WHAT THE TASK REQUIRES
Pick every line from the data that holds the word "install".
---------- SOURCE INFORMATION
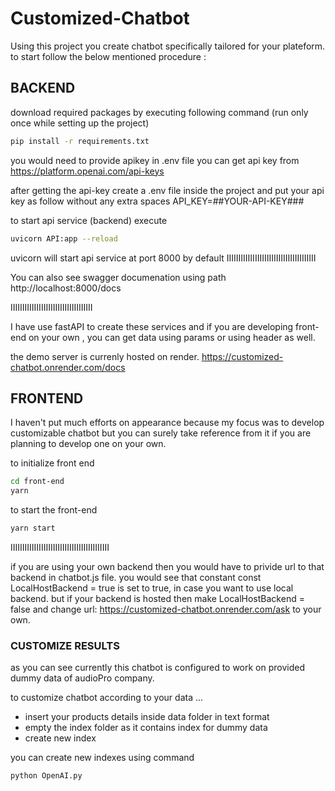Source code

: # Customized-Chatbot

Using this project you create chatbot specifically tailored for your plateform.
to start follow the below mentioned procedure :

## BACKEND
download required packages by executing following command (run only once while setting up the project)
```sh
pip install -r requirements.txt
```
you would need to provide apikey in .env file
you can get api key from 
https://platform.openai.com/api-keys

after getting the api-key create a .env file inside the project and put your api key as follow without any extra spaces
API_KEY=##YOUR-API-KEY###

to start api service (backend) execute 

```sh
uvicorn API:app --reload
```

uvicorn will start api service at port 8000 by default
IIIIIIIIIIIIIIIIIIIIIIIIIIIIIIIIIIIIII


You can also see swagger documenation using path 
http://localhost:8000/docs

IIIIIIIIIIIIIIIIIIIIIIIIIIIIIIIIIII

I have use fastAPI to create these services and if you are developing front-end on your own , you can get data using params or using header as well.

the demo server is currenly hosted on render. 
https://customized-chatbot.onrender.com/docs

## FRONTEND

I haven't put much efforts on appearance because my focus was to develop customizable chatbot but you can surely take reference from it if you are planning to develop one on your own.

to initialize front end 
```sh
cd front-end
yarn 
```

to start the front-end 
```sh
yarn start 
```


IIIIIIIIIIIIIIIIIIIIIIIIIIIIIIIIIIIIIIIIII


if you are using your own backend then you would have to privide url to that backend in chatbot.js file. you would see that constant 
const LocalHostBackend = true
is set to true, in case you want to use local backend.
but if your backend is hosted then make LocalHostBackend = false and change url: https://customized-chatbot.onrender.com/ask to your own.

### CUSTOMIZE RESULTS
as you can see currently this chatbot is configured to work on provided dummy data of audioPro company.

to customize chatbot according to your data ...
- insert your products details inside data folder in text format
- empty the index folder as it contains index for dummy data
- create new index

you can create new indexes using command 
```sh
python OpenAI.py
```


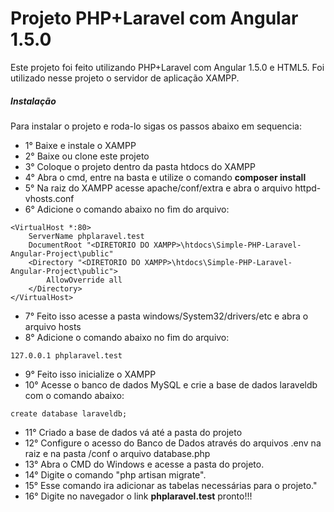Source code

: # Projeto PHP+Laravel com Angular 1.5.0
Este projeto foi feito utilizando PHP+Laravel com Angular 1.5.0 e HTML5. Foi utilizado nesse projeto o servidor de aplicação XAMPP.
##### Instalação
Para instalar o projeto e roda-lo sigas os passos abaixo em sequencia:
- 1° Baixe e instale o XAMPP
- 2° Baixe ou clone este projeto
- 3° Coloque o projeto dentro da pasta htdocs do XAMPP
- 4° Abra o cmd, entre na basta e utilize o comando **composer install**
- 5° Na raiz do XAMPP acesse apache/conf/extra e abra o arquivo httpd-vhosts.conf
- 6° Adicione o comando abaixo no fim do arquivo:
```
<VirtualHost *:80>
	ServerName phplaravel.test
	DocumentRoot "<DIRETORIO DO XAMPP>\htdocs\Simple-PHP-Laravel-Angular-Project\public"
	<Directory "<DIRETORIO DO XAMPP>\htdocs\Simple-PHP-Laravel-Angular-Project\public">
		AllowOverride all
	</Directory>
</VirtualHost>
```
- 7° Feito isso acesse a pasta windows/System32/drivers/etc e abra o arquivo hosts
- 8° Adicione o comando abaixo no fim do arquivo:
```
127.0.0.1 phplaravel.test
```
- 9° Feito isso inicialize o XAMPP
- 10° Acesse o banco de dados MySQL e crie a base de dados laraveldb com o comando abaixo:
```
create database laraveldb;
```
- 11° Criado a base de dados vá até a pasta do projeto
- 12° Configure o acesso do Banco de Dados através do arquivos .env na raiz e na pasta /conf o arquivo database.php
- 13° Abra o CMD do Windows e acesse a pasta do projeto.
- 14° Digite o comando "php artisan migrate".
- 15° Esse comando ira adicionar as tabelas necessárias para o projeto."
- 16° Digite no navegador o link **phplaravel.test** pronto!!!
--------------------
WORKED SOLUTION
pip install -r requirements.txt
- 4° Abra o cmd, entre na basta e utilize o comando **composer install**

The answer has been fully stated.